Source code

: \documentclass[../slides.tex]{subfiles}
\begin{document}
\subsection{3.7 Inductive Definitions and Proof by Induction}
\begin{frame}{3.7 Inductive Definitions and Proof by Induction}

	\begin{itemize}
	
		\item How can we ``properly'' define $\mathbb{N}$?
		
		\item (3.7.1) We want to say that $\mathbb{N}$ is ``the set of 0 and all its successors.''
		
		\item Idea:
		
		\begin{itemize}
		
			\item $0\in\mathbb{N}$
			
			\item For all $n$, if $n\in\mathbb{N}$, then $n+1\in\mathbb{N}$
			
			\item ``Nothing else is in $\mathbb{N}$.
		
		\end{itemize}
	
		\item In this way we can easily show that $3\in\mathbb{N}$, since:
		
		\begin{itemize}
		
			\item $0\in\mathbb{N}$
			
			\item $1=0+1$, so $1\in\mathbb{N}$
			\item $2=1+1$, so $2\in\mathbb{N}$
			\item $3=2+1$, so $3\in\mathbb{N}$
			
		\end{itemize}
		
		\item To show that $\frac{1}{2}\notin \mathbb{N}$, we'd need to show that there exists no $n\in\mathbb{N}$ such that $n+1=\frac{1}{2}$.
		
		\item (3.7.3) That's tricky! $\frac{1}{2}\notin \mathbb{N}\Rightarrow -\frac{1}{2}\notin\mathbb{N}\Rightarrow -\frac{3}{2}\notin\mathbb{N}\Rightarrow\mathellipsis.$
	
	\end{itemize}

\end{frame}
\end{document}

---------------

● What you should do:
Go through the records and copy each line with "show" in it.

● Answer to this problem:
		\item In this way we can easily show that $3\in\mathbb{N}$, since:
		\item To show that $\frac{1}{2}\notin \mathbb{N}$, we'd need to show that there exists no $n\in\mathbb{N}$ such that $n+1=\frac{1}{2}$.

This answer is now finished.